## [ABOUT THIS TASK]
Your copy of the listing should be exact and should contain no pictures.

## [GIVEN RECORDS]
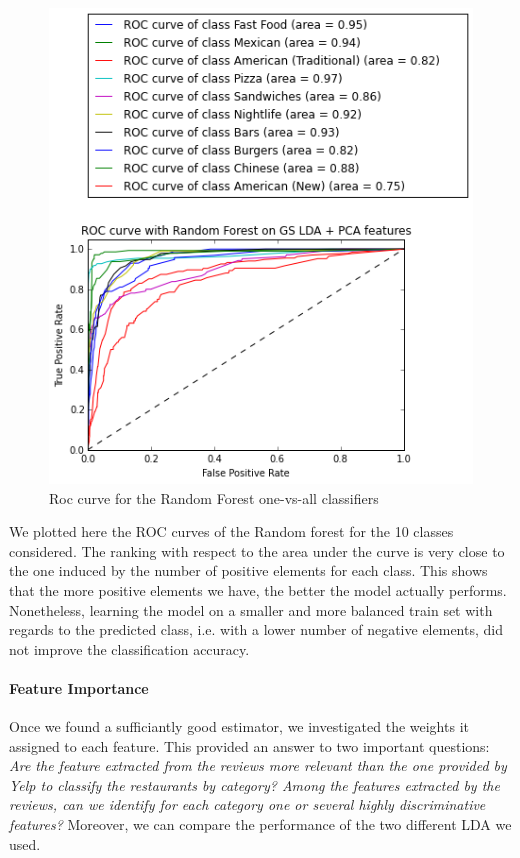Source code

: \documentclass[twoside]{article}
\begin{document}
\begin{multicols}{2}
\begin{figure}[H]
	\includegraphics[scale=0.55]{img/roc_rf.png}
	\centering
	\caption{Roc curve for the Random Forest one-vs-all classifiers}
\end{figure}

\noindent We plotted here the ROC curves of the Random forest for the 10 classes considered. The ranking with respect to the area under the curve is very close to the one induced by the number of positive elements for each class. This shows that the more positive elements we have, the better the model actually performs. Nonetheless, learning the model on a smaller and more balanced train set with regards to the predicted class, i.e. with a lower number of negative elements, did not improve the classification accuracy.


\paragraph{Feature Importance}

\noindent Once we found a sufficiantly good estimator, we investigated the weights it assigned to each feature. This provided an answer to two important questions: \textit{Are the feature extracted from the reviews more relevant than the one provided by Yelp to classify the restaurants by category? Among the features extracted by the reviews, can we identify for each category one or several highly discriminative features?} Moreover, we can compare the performance of the two different LDA we used.\\


\end{multicols}
\end{document}
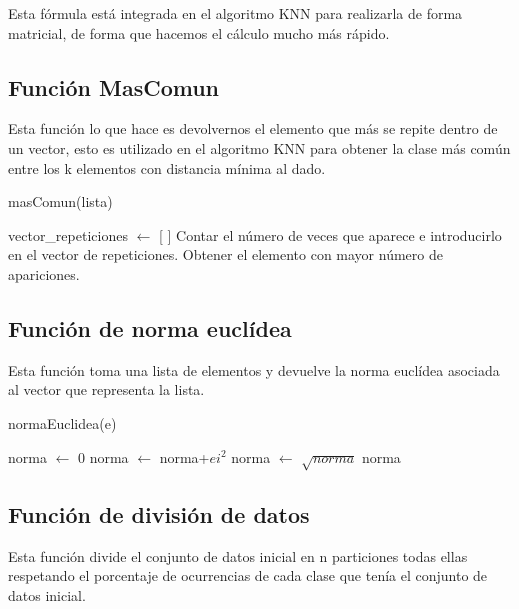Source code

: \documentclass[12pt,a4paper]{article}
\begin{document}
	Esta fórmula está integrada en el algoritmo KNN para realizarla de forma matricial, de forma que hacemos el cálculo mucho más rápido.
	
	\subsection{Función MasComun}
	
	Esta función lo que hace es devolvernos el elemento que más se repite dentro de un vector, esto es utilizado en el algoritmo KNN para obtener la clase más común entre los k elementos con distancia mínima al dado.
	
	\begin{algorithm}[!h]
		\caption{masComun(lista)}
		\begin{algorithmic}
			\STATE vector\_repeticiones $\leftarrow$ [ ]
			\STATE Contar el número de veces que aparece e introducirlo en el vector de repeticiones.
			\ENDFOR
			\STATE Obtener el elemento con mayor número de apariciones.
		\end{algorithmic}
	\end{algorithm}
	
	\subsection{Función de norma euclídea}
	
	Esta función toma una lista de elementos y devuelve la norma euclídea asociada al vector que representa la lista.
	
	\begin{algorithm}[!h]
		\caption{normaEuclidea(e)}
		\begin{algorithmic}
			\STATE norma $\leftarrow$ 0
			\FOR{ei en e}
			\STATE norma $\leftarrow$ norma+$ei^2$
			\ENDFOR
			\STATE norma $\leftarrow$ $\sqrt{norma}$
			\RETURN norma
		\end{algorithmic}
	\end{algorithm}
	
	\subsection{Función de división de datos}
	
	Esta función divide el conjunto de datos inicial en n particiones todas ellas respetando el porcentaje de ocurrencias de cada clase que tenía el conjunto de datos inicial.
	
\end{document}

## [ANSWER BOX]
Source code

: \documentclass[twoside]{article}
\begin{document}
\begin{multicols}{2}
\begin{figure}[H]
	\includegraphics[scale=0.55]{img/roc_rf.png}
	\centering
	\caption{Roc curve for the Random Forest one-vs-all classifiers}
\end{figure}

\noindent We plotted here the ROC curves of the Random forest for the 10 classes considered. The ranking with respect to the area under the curve is very close to the one induced by the number of positive elements for each class. This shows that the more positive elements we have, the better the model actually performs. Nonetheless, learning the model on a smaller and more balanced train set with regards to the predicted class, i.e. with a lower number of negative elements, did not improve the classification accuracy.


\paragraph{Feature Importance}

\noindent Once we found a sufficiantly good estimator, we investigated the weights it assigned to each feature. This provided an answer to two important questions: \textit{Are the feature extracted from the reviews more relevant than the one provided by Yelp to classify the restaurants by category? Among the features extracted by the reviews, can we identify for each category one or several highly discriminative features?} Moreover, we can compare the performance of the two different LDA we used.\\


\end{multicols}
\end{document}
Source code

: \documentclass[12pt,a4paper]{article}
\begin{document}
	Esta fórmula está integrada en el algoritmo KNN para realizarla de forma matricial, de forma que hacemos el cálculo mucho más rápido.
	
	\subsection{Función MasComun}
	
	Esta función lo que hace es devolvernos el elemento que más se repite dentro de un vector, esto es utilizado en el algoritmo KNN para obtener la clase más común entre los k elementos con distancia mínima al dado.
	
	\begin{algorithm}[!h]
		\caption{masComun(lista)}
		\begin{algorithmic}
			\STATE vector\_repeticiones $\leftarrow$ [ ]
			\STATE Contar el número de veces que aparece e introducirlo en el vector de repeticiones.
			\ENDFOR
			\STATE Obtener el elemento con mayor número de apariciones.
		\end{algorithmic}
	\end{algorithm}
	
	\subsection{Función de norma euclídea}
	
	Esta función toma una lista de elementos y devuelve la norma euclídea asociada al vector que representa la lista.
	
	\begin{algorithm}[!h]
		\caption{normaEuclidea(e)}
		\begin{algorithmic}
			\STATE norma $\leftarrow$ 0
			\FOR{ei en e}
			\STATE norma $\leftarrow$ norma+$ei^2$
			\ENDFOR
			\STATE norma $\leftarrow$ $\sqrt{norma}$
			\RETURN norma
		\end{algorithmic}
	\end{algorithm}
	
	\subsection{Función de división de datos}
	
	Esta función divide el conjunto de datos inicial en n particiones todas ellas respetando el porcentaje de ocurrencias de cada clase que tenía el conjunto de datos inicial.
	
\end{document}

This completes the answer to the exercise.